Bruce Sterling

Essays. FSF Columns

OUTER CYBERSPACE

Dreaming of space-flight, and predicting its future, have always been favorite pastimes of science fiction. In my first science column for F&SF, I can't resist the urge to contribute a bit to this grand tradition.

A science-fiction writer in 1991 has a profound advantage over the genre's pioneers. Nowadays, space-exploration has a past as well as a future. "The conquest of space" can be judged today, not just by dreams, but by a real-life track record.

Some people sincerely believe that humanity's destiny lies in the stars, and that humankind evolved from the primordial slime in order to people the galaxy. These are interesting notions: mystical and powerful ideas with an almost religious appeal. They also smack a little of Marxist historical determinism, which is one reason why the Soviets found them particularly attractive.

Americans can appreciate mystical blue-sky rhetoric as well as anybody, but the philosophical glamor of "storming the cosmos" wasn't enough to motivate an American space program all by itself. Instead, the Space Race was a creation of the Cold War -- its course was firmly set in the late '50s and early '60s. Americans went into space *because* the Soviets had gone into space, and because the Soviets were using Sputnik and Yuri Gagarin to make a case that their way of life was superior to capitalism.

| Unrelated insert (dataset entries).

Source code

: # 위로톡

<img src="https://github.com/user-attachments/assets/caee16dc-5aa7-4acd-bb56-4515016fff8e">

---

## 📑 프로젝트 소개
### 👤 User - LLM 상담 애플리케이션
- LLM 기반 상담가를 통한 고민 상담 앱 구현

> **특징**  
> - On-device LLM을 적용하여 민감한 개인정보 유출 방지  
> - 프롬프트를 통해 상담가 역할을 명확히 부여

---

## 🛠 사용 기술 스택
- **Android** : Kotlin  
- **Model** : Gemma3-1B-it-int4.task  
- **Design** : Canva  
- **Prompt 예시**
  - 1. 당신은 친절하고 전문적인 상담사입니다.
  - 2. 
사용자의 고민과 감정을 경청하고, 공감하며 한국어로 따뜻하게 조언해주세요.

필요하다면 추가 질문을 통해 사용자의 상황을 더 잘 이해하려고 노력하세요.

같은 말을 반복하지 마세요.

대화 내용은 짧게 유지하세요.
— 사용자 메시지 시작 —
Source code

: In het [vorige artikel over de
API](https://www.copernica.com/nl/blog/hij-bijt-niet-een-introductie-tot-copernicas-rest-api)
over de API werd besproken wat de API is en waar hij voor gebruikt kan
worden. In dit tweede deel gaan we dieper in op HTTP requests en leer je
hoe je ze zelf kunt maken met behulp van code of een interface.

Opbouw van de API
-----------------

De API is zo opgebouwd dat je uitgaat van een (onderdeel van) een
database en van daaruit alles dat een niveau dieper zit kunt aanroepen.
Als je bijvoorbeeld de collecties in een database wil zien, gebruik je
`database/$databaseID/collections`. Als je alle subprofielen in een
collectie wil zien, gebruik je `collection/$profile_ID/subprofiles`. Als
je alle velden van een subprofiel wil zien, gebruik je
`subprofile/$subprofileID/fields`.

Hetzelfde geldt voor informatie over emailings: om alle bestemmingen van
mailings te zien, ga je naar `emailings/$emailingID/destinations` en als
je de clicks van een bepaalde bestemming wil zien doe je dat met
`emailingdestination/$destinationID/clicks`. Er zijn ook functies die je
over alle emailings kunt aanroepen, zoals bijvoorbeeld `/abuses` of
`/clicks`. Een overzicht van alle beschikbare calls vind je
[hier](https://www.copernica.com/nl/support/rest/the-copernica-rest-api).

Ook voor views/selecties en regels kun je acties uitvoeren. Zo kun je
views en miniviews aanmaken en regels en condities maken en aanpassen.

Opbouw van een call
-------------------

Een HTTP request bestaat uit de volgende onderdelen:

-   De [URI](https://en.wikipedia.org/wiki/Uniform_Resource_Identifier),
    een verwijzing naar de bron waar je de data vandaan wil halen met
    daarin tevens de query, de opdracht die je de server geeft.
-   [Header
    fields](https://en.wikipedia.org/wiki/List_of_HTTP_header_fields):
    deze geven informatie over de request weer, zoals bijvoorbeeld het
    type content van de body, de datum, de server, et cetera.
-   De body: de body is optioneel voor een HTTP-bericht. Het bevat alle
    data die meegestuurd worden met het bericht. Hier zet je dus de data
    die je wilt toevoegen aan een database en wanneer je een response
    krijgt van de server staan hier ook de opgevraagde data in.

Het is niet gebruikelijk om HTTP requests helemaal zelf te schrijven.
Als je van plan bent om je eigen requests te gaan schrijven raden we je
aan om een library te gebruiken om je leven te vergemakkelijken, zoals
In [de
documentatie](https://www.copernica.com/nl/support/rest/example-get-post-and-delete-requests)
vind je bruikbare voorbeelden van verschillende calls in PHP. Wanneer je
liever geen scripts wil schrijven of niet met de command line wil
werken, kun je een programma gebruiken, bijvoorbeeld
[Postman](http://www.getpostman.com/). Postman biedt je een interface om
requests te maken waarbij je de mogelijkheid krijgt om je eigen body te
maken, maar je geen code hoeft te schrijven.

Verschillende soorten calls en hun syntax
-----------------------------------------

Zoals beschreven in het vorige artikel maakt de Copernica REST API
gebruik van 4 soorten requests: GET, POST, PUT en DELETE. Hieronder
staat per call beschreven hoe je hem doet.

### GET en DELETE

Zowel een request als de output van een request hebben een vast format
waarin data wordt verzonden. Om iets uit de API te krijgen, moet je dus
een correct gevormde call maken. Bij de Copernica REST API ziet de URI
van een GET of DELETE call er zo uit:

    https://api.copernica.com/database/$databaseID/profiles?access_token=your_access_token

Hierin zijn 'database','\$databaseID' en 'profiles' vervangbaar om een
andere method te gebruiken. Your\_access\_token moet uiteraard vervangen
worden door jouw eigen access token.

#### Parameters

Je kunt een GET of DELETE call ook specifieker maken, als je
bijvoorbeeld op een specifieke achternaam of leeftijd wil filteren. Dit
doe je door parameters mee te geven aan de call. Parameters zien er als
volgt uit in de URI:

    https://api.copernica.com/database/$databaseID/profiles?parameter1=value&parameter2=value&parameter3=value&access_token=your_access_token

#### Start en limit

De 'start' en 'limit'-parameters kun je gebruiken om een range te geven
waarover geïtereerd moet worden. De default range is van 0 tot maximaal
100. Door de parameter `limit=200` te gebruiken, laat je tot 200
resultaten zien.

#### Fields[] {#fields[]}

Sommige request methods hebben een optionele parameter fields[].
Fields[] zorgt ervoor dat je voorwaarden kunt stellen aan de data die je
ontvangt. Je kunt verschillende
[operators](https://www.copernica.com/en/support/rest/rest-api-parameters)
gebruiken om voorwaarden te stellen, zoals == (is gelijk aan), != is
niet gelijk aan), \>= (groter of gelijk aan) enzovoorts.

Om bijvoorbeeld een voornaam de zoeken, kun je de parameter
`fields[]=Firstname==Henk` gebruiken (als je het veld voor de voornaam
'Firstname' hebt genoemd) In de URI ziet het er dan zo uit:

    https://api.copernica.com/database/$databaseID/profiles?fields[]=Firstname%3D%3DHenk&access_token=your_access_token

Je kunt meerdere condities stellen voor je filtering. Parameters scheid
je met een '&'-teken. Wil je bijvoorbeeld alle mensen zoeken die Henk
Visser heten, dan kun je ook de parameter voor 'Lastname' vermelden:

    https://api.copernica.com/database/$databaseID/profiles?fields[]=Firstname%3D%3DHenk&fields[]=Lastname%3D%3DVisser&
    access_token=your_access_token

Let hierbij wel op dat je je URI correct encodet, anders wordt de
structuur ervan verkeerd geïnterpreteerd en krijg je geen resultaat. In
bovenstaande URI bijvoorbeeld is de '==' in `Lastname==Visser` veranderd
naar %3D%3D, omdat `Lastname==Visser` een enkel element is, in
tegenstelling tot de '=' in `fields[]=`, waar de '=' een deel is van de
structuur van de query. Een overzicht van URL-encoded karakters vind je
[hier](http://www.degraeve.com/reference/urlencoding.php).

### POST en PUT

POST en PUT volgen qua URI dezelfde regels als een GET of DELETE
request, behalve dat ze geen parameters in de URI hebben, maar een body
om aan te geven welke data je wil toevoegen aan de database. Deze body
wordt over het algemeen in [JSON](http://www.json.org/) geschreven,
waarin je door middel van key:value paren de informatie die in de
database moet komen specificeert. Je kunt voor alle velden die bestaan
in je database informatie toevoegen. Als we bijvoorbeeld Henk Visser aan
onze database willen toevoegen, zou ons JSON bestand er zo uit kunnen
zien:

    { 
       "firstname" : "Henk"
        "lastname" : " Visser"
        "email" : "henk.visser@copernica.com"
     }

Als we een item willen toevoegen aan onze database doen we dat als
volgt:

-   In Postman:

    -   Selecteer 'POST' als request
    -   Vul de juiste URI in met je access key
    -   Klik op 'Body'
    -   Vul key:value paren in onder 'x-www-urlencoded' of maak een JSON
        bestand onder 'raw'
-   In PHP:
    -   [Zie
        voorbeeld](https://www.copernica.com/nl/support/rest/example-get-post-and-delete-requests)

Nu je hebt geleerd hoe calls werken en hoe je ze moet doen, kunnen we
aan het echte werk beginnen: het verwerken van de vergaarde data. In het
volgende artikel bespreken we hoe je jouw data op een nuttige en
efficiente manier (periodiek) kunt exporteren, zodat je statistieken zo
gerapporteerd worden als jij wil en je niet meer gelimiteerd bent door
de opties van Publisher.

The Space Race was a symbolic tournament for the newfangled intercontinental rockets whose primary purpose (up to that point) had been as instruments of war. The Space Race was the harmless, symbolic, touch-football version of World War III. For this reason alone: that it did no harm, and helped avert a worse clash -- in my opinion, the Space Race was worth every cent. But the fact that it was a political competition had certain strange implications.